HAZELWOOD CLOSURE: THE LATROBE HAS A BIG FUTURE IF ENERGY BIAS IS REMOVED

Today’s announcement of the closure of the Hazelwood power station should provide the impetus for federal and state governments to reset the energy policy settings that have seen Australia lose its long-held competitive advantage in low cost electricity over the last decade.

If federal and state governments take a technology-neutral approach to Australia’s energy needs, the Latrobe Valley still has a big future.

But if federal and state governments continue to pick winners, preferring one energy source over another, then the economic damage will not be limited to the Latrobe Valley.

The bottom line is simple – brown coal generation and sharply lower CO2 emissions are not mutually exclusive.
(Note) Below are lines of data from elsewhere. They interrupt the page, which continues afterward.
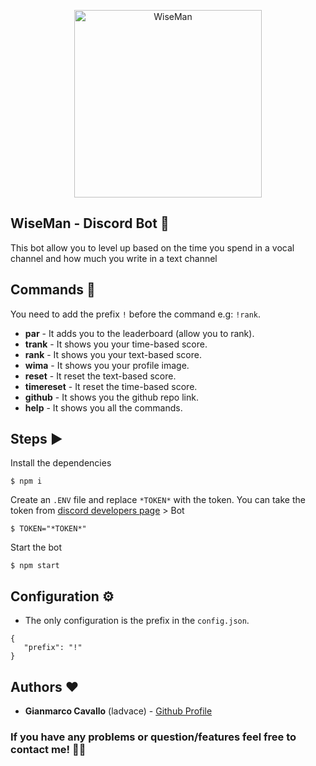 
<p align="center">
    <img width="300" height="auto" src="https://i.imgur.com/1MrC4yt.png" alt="WiseMan" />
</p>

## WiseMan - Discord Bot 🤖 

This bot allow you to level up based on the time you spend in a vocal channel and how much you write in a text channel

## Commands 🎨
 You need to add the prefix `!` before the command e.g: `!rank`.
 - **par** - It adds you to the leaderboard (allow you to rank).
 - **trank** - It shows you your time-based score.
 - **rank** - It shows you your text-based score.
 - **wima** - It shows you your profile image.
 - **reset** - It reset the text-based score.
 - **timereset** - It reset the time-based score.
 - **github** - It shows you the github repo link.
 - **help** - It shows you all the commands.

 ## Steps ▶️

Install the dependencies
 ```
$ npm i
 ```
Create an ```.ENV``` file and replace ```*TOKEN*``` with the token.
You can take the token from [discord developers page](https://discordapp.com/developers/applications/) > Bot
 ```
$ TOKEN="*TOKEN*"
 ```

Start the bot
 ```
$ npm start
 ```

 ## Configuration ⚙️ 

 - The only configuration is the prefix in the ```config.json```.

 ```
{
    "prefix": "!"
}
 ```

 ## Authors ❤️
  
  - **Gianmarco Cavallo** (ladvace) - [Github Profile](https://github.com/Ladvace)

### If you have any problems or question/features feel free to contact me! 🔧😃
Brown coal should not be written off.

Deploying new technologies, brown coal can deliver low cost, reliable energy with up to 50 per cent reduction in CO2 emissions. 

These are not blue sky technologies.  New super-efficient brown coal plants are planned or already delivering low cost, baseload energy around the world, including in Germany, Poland, the United States and Thailand.

If the federal and state governments close the door on new brown coal generation replacing aging plants then electricity prices will be higher than necessary and supply more unreliable than it should be.

Households and industrial users in Victoria and interstate (such as South Australia) will be affected and future investment plans put at risk.  Modelling conducted for the Victorian Government already shows that Victorian households can expect an annual price increase of up to $100 with larger increases for small businesses.

And Australia will be wasting the talent of skills of thousands of workers from the Latrobe Valley as well as the rich resource that lies beneath it.

The last decade of energy policy interventions has yielded a grim dividend for energy intensive industries, especially the manufacturing sector. 

A decade ago Australia had the lowest cost energy in the OECD. Now it has the 27th lowest. The consequences for energy intensive sectors have been as inevitable as they were predictable.